- Data to examine:
Content starts

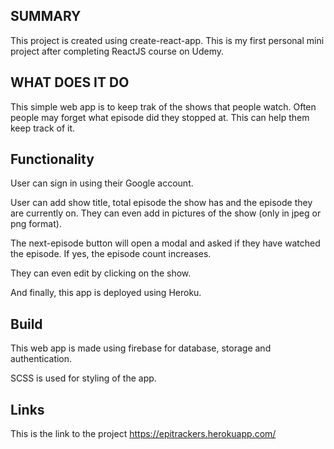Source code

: ## SUMMARY

This project is created using create-react-app. This is my first personal mini project after completing ReactJS course on Udemy.

## WHAT DOES IT DO

This simple web app is to keep trak of the shows that people watch. Often people may forget what episode did they stopped at. This can help them keep track of it.

## Functionality

User can sign in using their Google account.

User can add show title, total episode the show has and the episode they are currently on. They can even add in pictures of the show (only in jpeg or png format).

The next-episode button will open a modal and asked if they have watched the episode. If yes, the episode count increases.

They can even edit by clicking on the show.

And finally, this app is deployed using Heroku.

## Build

This web app is made using firebase for database, storage and authentication.

SCSS is used for styling of the app.

## Links
This is the link to the project https://epitrackers.herokuapp.com/
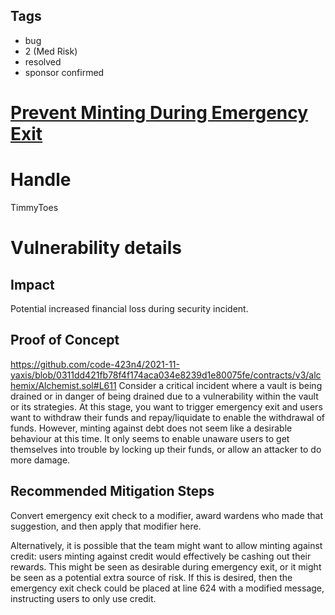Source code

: ## Tags

- bug
- 2 (Med Risk)
- resolved
- sponsor confirmed

# [Prevent Minting During Emergency Exit](https://github.com/code-423n4/2021-11-yaxis-findings/issues/12) 

# Handle

TimmyToes


# Vulnerability details

## Impact
Potential increased financial loss during security incident.

## Proof of Concept
https://github.com/code-423n4/2021-11-yaxis/blob/0311dd421fb78f4f174aca034e8239d1e80075fe/contracts/v3/alchemix/Alchemist.sol#L611
Consider a critical incident where a vault is being drained or in danger of being drained due to a vulnerability within the vault or its strategies.
At this stage, you want to trigger emergency exit and users want to withdraw their funds and repay/liquidate to enable the withdrawal of funds. However, minting against debt does not seem like a desirable behaviour at this time. It only seems to enable unaware users to get themselves into trouble by locking up their funds, or allow an attacker to do more damage.

## Recommended Mitigation Steps
Convert emergency exit check to a modifier, award wardens who made that suggestion, and then apply that modifier here.

Alternatively, it is possible that the team might want to allow minting against credit: users minting against credit would effectively be cashing out their rewards. This might be seen as desirable during emergency exit, or it might be seen as a potential extra source of risk. If this is desired, then the emergency exit check could be placed at line 624 with a modified message, instructing users to only use credit.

Content ends

- Exercise aim:
Would you reproduce, word for word, the lines from the one holding "Consider a critical" through the final line of the entries, both included?

- Finished exercise:
Consider a critical incident where a vault is being drained or in danger of being drained due to a vulnerability within the vault or its strategies.
At this stage, you want to trigger emergency exit and users want to withdraw their funds and repay/liquidate to enable the withdrawal of funds. However, minting against debt does not seem like a desirable behaviour at this time. It only seems to enable unaware users to get themselves into trouble by locking up their funds, or allow an attacker to do more damage.

## Recommended Mitigation Steps
Convert emergency exit check to a modifier, award wardens who made that suggestion, and then apply that modifier here.

Alternatively, it is possible that the team might want to allow minting against credit: users minting against credit would effectively be cashing out their rewards. This might be seen as desirable during emergency exit, or it might be seen as a potential extra source of risk. If this is desired, then the emergency exit check could be placed at line 624 with a modified message, instructing users to only use credit.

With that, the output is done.